• _Directions_: From the entries below, reproduce exactly the line containing "The fields on", the line containing "Moves to Foundation", and every line in between, with nothing added.

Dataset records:
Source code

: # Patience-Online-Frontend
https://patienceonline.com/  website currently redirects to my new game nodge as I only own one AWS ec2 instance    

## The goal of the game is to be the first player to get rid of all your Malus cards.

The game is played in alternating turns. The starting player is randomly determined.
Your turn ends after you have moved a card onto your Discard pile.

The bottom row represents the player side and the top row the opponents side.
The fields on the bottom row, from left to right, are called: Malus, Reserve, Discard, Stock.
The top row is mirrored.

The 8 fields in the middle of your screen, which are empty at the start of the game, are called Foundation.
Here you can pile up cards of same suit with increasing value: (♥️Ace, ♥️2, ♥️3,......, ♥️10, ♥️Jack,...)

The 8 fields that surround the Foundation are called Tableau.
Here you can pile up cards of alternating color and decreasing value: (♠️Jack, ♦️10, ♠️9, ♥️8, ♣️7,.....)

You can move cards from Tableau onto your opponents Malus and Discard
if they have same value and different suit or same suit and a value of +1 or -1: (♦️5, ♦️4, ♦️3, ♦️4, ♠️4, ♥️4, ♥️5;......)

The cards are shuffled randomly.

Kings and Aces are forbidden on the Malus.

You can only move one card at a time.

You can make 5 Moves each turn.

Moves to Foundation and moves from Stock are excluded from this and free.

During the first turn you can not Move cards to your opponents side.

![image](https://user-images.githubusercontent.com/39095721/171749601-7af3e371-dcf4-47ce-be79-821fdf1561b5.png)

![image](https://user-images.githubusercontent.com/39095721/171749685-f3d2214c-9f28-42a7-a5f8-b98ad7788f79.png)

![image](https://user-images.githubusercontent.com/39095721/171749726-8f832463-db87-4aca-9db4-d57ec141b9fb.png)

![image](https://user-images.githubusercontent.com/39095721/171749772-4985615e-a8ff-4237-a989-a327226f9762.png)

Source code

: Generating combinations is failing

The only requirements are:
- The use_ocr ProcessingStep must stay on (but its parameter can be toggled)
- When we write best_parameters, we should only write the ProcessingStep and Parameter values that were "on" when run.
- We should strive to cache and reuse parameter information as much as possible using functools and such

• _Solution to this problem_:
The fields on the bottom row, from left to right, are called: Malus, Reserve, Discard, Stock.
The top row is mirrored.

The 8 fields in the middle of your screen, which are empty at the start of the game, are called Foundation.
Here you can pile up cards of same suit with increasing value: (♥️Ace, ♥️2, ♥️3,......, ♥️10, ♥️Jack,...)

The 8 fields that surround the Foundation are called Tableau.
Here you can pile up cards of alternating color and decreasing value: (♠️Jack, ♦️10, ♠️9, ♥️8, ♣️7,.....)

You can move cards from Tableau onto your opponents Malus and Discard
if they have same value and different suit or same suit and a value of +1 or -1: (♦️5, ♦️4, ♦️3, ♦️4, ♠️4, ♥️4, ♥️5;......)

The cards are shuffled randomly.

Kings and Aces are forbidden on the Malus.

You can only move one card at a time.

You can make 5 Moves each turn.

Moves to Foundation and moves from Stock are excluded from this and free.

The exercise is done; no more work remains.